Plain-text document sources
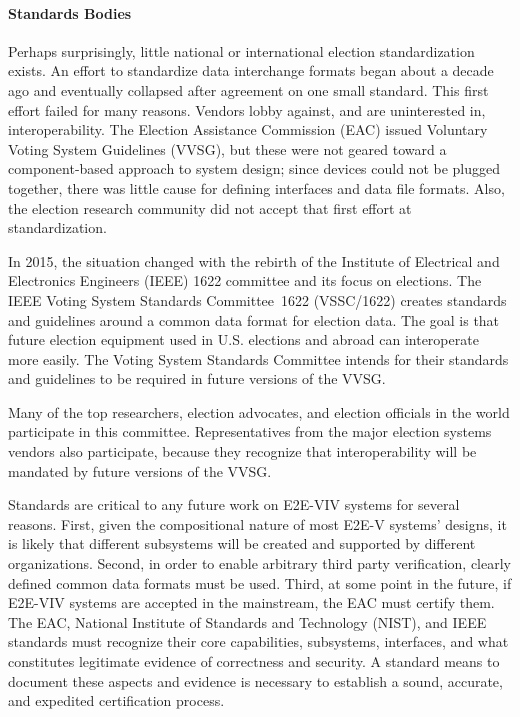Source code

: \paragraph{Standards Bodies} 
Perhaps surprisingly, little national or international election
standardization exists. An effort to standardize data interchange
formats began about a decade ago and eventually collapsed after
agreement on one small standard. This first effort failed for many
reasons. Vendors lobby against, and are uninterested in,
interoperability. The Election Assistance Commission (EAC) issued
Voluntary Voting System Guidelines (VVSG), but these were not geared
toward a component-based approach to system design; since devices
could not be plugged together, there was little cause for defining
interfaces and data file formats. Also, the election research
community did not accept that first effort at standardization.

In 2015, the situation changed with the rebirth of the Institute of
Electrical and Electronics Engineers (IEEE) 1622 committee and its
focus on elections. The IEEE Voting System Standards Committee 1622
(VSSC/1622) creates standards and guidelines around a common data
format for election data. The goal is that future election equipment
used in U.S. elections and abroad can interoperate more easily. The
Voting System Standards Committee intends for their standards and
guidelines to be required in future versions of the VVSG.

Many of the top researchers, election advocates, and election
officials in the world participate in this committee. Representatives
from the major election systems vendors also participate, because they
recognize that interoperability will be mandated by future versions of
the VVSG.

Standards are critical to any future work on E2E-VIV systems for
several reasons. First, given the compositional nature of most E2E-V
systems’ designs, it is likely that different subsystems will be
created and supported by different organizations. Second, in order to
enable arbitrary third party verification, clearly defined common data
formats must be used. Third, at some point in the future, if E2E-VIV
systems are accepted in the mainstream, the EAC must certify them. The
EAC, National Institute of Standards and Technology (NIST), and IEEE
standards must recognize their core capabilities, subsystems,
interfaces, and what constitutes legitimate evidence of correctness
and security. A standard means to document these aspects and evidence
is necessary to establish a sound, accurate, and expedited
certification process.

◆ **Required action**: Could you restate, word for word, the lines above from the one with "toward a component-based" to the one with "(VSSC/1622) creates standards", both included?

◆ **Output below**:
toward a component-based approach to system design; since devices
could not be plugged together, there was little cause for defining
interfaces and data file formats. Also, the election research
community did not accept that first effort at standardization.

In 2015, the situation changed with the rebirth of the Institute of
Electrical and Electronics Engineers (IEEE) 1622 committee and its
focus on elections. The IEEE Voting System Standards Committee 1622
(VSSC/1622) creates standards and guidelines around a common data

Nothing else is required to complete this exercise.